Focus on investments you control.
The lesson was reinforced by the whole Bernie Madoff ponzi scheme that got so much attention, and, unfortunately, it comes to light again with the collapse of an Idaho company called DBSI Inc.
According to an article in the Minneapolis Star Tribune, DBSI has filed for bankruptcy, leaving thousands of investors likely empty-handed.
The company apparently specialized in commercial properties, getting investors to put up cash for part-ownership in properties and "guaranteeing" a rate of return.
This sort of real estate investment appeals to investors and would-be investors because it's passive. This company promised a return of 6 to 10 percent, according to the article, without the investors' involvement in the property. The lure of passive real estate returns enticed approximately 8,000 investors nationwide into handing money over to DBSI, the article said.

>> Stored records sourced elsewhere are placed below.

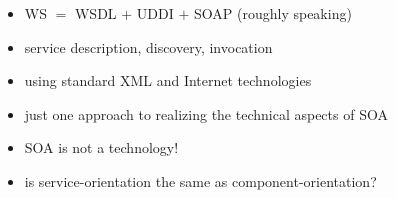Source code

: \documentclass{sepslide-soa-faked} %
\begin{document}
\begin{slide}
\begin{itemize}
\item WS $=$ WSDL $+$ UDDI $+$ SOAP (roughly speaking)
\item service description, discovery, invocation
\item using standard XML and Internet technologies
\item just one approach to realizing the technical aspects of SOA
\item SOA is not a technology!
\bigskip
\item is service-orientation the same as component-orientation?
\end{itemize}
\end{slide}

\begin{slide}
  \Listofslides
\end{slide}

\begin{slide}
  \Timetable
\end{slide}
\end{document}
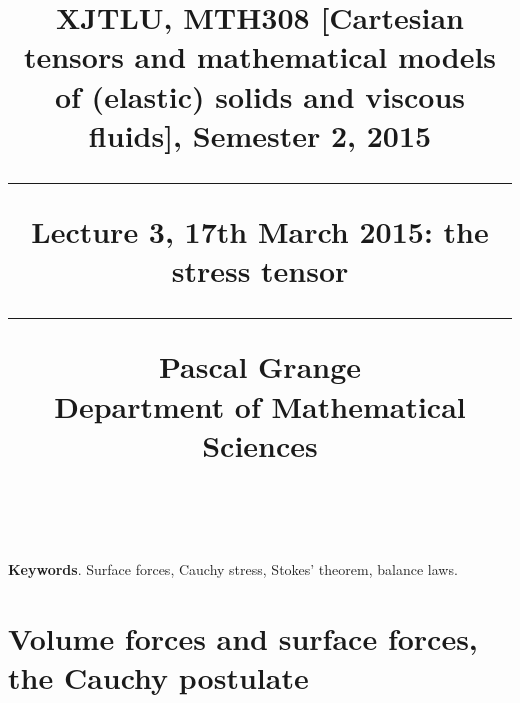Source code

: \documentclass[DIV=12]{article}
\begin{document}


\title{
\noindent\hrulefill
\begin{flushleft}
{\Large \bf{XJTLU, MTH308 [Cartesian tensors and mathematical models of (elastic) solids and viscous fluids], Semester 2, 2015\\
\vspace{8mm}
\hrule
\vspace{6mm}
 Lecture 3, 17th March 2015: the stress tensor}}
\vspace{8mm}
\hrule
\vspace{6mm}
{\Large{Pascal Grange\\
Department of Mathematical Sciences\\
{}\\
}}
\noindent\hrulefill
\end{flushleft}}
\date{}
\author{}
\maketitle
\vspace{-3mm}

{\bf{Keywords}}. Surface forces, Cauchy stress, Stokes' theorem, balance laws.\\
\vspace{3mm}

\tableofcontents

\vspace{12mm}

\section{Volume forces and surface forces, the Cauchy  postulate}
\end{document}
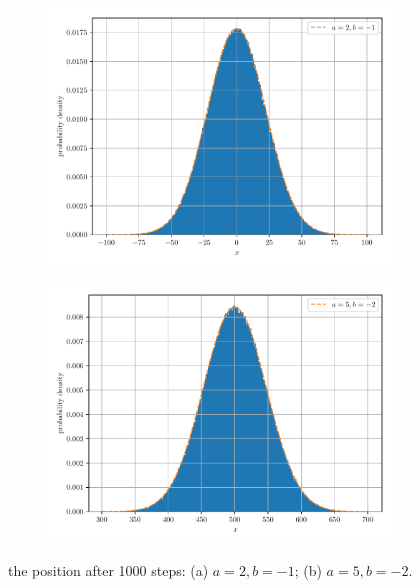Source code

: \documentclass[paper=a4, fontsize=11pt]{scrartcl} %
\numberwithin{equation}{section} %
\numberwithin{figure}{section} %
\numberwithin{table}{section} %
\begin{document}
\begin{figure}[!htbp]
	\centering
	\begin{subfigure}[b]{0.495\textwidth}
		\centering
		\includegraphics[width=\linewidth]{figure_1_a.pdf}
		\caption{}
	\end{subfigure}
	\begin{subfigure}[b]{0.495\textwidth}
		\centering
		\includegraphics[width=\linewidth]{figure_1_b.pdf}
		\caption{}
	\end{subfigure}
	\caption{the position after 1000 steps: (a) \(a=2,b=-1\); (b) \(a=5,b=-2\).}
	\label{fig:random_1}
\end{figure}
\par
\end{document}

The company got around securities regulations issues by structuring the investments as something called "tenants in common," or TICs. From the article:
"TICs, the little-known investment that proved DBSI's downfall, involved selling little pieces of commercial property to lots of investors. A single office building, for example, could be owned by 20 or more individuals, each of whom would receive a deed for their percentage. DBSI would buy the property and flip it to the TIC investors at a markup, from 20 to 40 percent."
The company would hire a management firm to operate the property, and investors would just sit back an collect checks. Seems a nice setup if you're the investor.
However, the company guaranteed the investors' monthly payments, regardless of the properties performance. That should immediately raise a red flag -- no business, no investment can keep paying profits regardless of its revenue. How did the company keep paying its investors? Apparently with money it received from new investors -- which makes it little more than a Ponzi scheme itself.
Now, I'm not saying that all companies that do this are crooks. Or that it's always bad to invest in property that others manage, creating passive income for you. But this company, apparently, sold these investors pieces of property without disclosing risk, according to the article, and that's the key thing.
In any investment, there is always risk.
Yes, this company seems to have taken the money of unsuspecting investors, including some who were counting on the income for retirement. Shameful. And, yes, this company looks to have exploited a loophole with the TIC structure that helped them avoid securities regulations when, in effect, they were selling securities.
But there is still a lesson for the investor: Be wary of investments that you don't control.
If something seems too good to be true, it probably is. There aren't such things as "guaranteed" real estate investments. You don't want to deal with companies that don't disclose that there are risks. You want to steer clear of anybody promising you a return no matter how many vacancies the property incurs. According to the article, the company bragged that no investor ever lost money.
Steer clear.
It sucks that there are companies who continue to dupe investors. It sucks that it gives reputable real estate companies a bad name. It sucks that so many people who cling to the idea of truly passive real estate investment just hand over their hard-earned money.
But it serves as another lesson for investors.